Namun, di balik claim sehatnya neraca keuangan rumah sakit usai lunasi utang, tersimpan konsekuensi yang kini menjadi sorotan. Ambisi mempercepat pelunasan utang disebut berjalan beriringan dengan penyesuaian belanja internal, termasuk penurunan porsi jasa pelayanan atau jaspel bagi tenaga kesehatan. Jika sebelumnya alokasi jaspel mencapai 40 persen sesuai batas maksimal regulasi, Direktur RSUP NTB Asrul Sani mengakui porsi tersebut dipangkas menjadi 25 persen.
Kebijakan tersebut memunculkan kritik dari sejumlah kalangan. Ketua Ruang Kita Center (RKC), Iskaryoto, menilai percepatan pelunasan utang tidak boleh dilakukan dengan mengorbankan hak tenaga kesehatan maupun kualitas pelayanan kepada masyarakat. Menurut dia, pemangkasan jasa pelayanan di tengah tingginya beban kerja perawat berpotensi menimbulkan tekanan fisik, mental, dan ekonomi bagi tenaga kesehatan yang setiap hari bekerja dengan intensitas tinggi dan bertanggung jawab langsung terhadap keselamatan pasien
Dalam audiensi dengan direksi dan manajemen RSUP NTB pada Kamis, 21 Mei 2026, Iskaryoto mengingatkan agar percepatan pelunasan utang tidak semata berorientasi pada capaian administratif dan politik.
“Kami berharap pelunasan utang ini tidak ada kaitannya dengan persiapan kantong-kantong anggaran politik untuk 2029,” ujarnya.
Kekhawatiran tersebut muncul usai kabar meninggalnya seorang perawat RSUP NTB, bahkan Anggota Komisi V DPRD NTB, Made Slamet, menilai persoalan kesejahteraan tenaga kesehatan tidak bisa dilepaskan dari kebijakan efisiensi yang ditempuh rumah sakit dalam beberapa waktu terakhir.
Menurut dia, insentif yang seharusnya menjadi bentuk penghargaan atas beban kerja dan tanggung jawab tenaga kesehatan justru mengalami pengurangan.
“Jaspel itu bentuk penghargaan bagi mereka yang bekerja langsung melayani pasien. Kalau dipotong sepihak, itu tidak adil,” kata Made.

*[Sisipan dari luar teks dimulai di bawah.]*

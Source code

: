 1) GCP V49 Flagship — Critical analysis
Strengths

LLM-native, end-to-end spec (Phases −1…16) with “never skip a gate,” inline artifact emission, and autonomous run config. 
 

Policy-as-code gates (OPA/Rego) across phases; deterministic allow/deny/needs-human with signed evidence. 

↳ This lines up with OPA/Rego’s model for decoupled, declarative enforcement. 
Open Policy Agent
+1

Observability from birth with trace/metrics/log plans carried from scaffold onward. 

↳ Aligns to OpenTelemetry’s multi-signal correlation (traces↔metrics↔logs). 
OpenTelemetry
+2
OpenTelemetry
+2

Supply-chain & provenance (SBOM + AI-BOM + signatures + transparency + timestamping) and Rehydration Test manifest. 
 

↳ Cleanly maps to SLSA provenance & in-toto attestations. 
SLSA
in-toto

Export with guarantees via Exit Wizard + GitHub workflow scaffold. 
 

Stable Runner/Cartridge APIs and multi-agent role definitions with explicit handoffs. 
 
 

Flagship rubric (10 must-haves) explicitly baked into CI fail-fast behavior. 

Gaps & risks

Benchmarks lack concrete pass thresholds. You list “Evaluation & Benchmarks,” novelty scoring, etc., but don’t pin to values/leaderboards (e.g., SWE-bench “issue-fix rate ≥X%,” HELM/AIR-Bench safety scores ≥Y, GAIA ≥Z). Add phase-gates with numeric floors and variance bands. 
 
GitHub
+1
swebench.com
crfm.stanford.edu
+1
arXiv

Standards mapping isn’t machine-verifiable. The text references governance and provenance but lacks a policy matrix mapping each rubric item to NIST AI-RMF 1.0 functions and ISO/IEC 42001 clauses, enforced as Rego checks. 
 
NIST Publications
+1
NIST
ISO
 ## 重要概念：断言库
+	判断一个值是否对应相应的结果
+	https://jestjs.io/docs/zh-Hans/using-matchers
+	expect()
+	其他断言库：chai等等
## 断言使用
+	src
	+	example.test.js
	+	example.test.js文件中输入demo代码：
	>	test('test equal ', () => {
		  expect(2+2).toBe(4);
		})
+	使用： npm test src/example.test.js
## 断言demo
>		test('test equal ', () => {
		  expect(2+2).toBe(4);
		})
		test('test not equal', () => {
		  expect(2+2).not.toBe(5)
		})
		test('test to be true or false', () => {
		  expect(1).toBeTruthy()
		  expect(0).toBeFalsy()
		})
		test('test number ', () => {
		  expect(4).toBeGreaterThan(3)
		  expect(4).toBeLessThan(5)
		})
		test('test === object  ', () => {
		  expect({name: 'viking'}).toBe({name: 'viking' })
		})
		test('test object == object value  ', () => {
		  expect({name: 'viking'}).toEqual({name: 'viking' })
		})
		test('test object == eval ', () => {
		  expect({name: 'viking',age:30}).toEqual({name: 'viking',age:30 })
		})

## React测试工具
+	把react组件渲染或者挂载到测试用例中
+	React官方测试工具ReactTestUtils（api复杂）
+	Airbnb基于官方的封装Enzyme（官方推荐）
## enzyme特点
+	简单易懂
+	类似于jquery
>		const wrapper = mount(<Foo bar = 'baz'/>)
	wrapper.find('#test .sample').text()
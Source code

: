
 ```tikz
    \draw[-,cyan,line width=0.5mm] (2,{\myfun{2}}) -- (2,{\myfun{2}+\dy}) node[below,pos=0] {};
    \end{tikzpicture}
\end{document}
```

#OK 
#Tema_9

Made mengungkapkan, persoalan pemangkasan jaspel telah beberapa kali disampaikan dalam rapat dengar pendapat bersama manajemen rumah sakit. Ia menduga kebijakan tersebut berkaitan dengan upaya memenuhi berbagai kewajiban keuangan rumah sakit, termasuk pelunasan utang.
Di tengah keberhasilan menuntaskan utang, sejumlah persoalan operasional juga masih menjadi perhatian. Manajemen RSUP NTB mengungkapkan angka pending klaim BPJS berada di kisaran 8 hingga 10 persen, lebih tinggi dibanding rata-rata nasional yang berada pada level 6 persen.
Selain itu, keluhan mengenai penundaan operasi elektif akibat keterbatasan ruang rawat inap dan padatnya jadwal dokter juga masih mengemuka.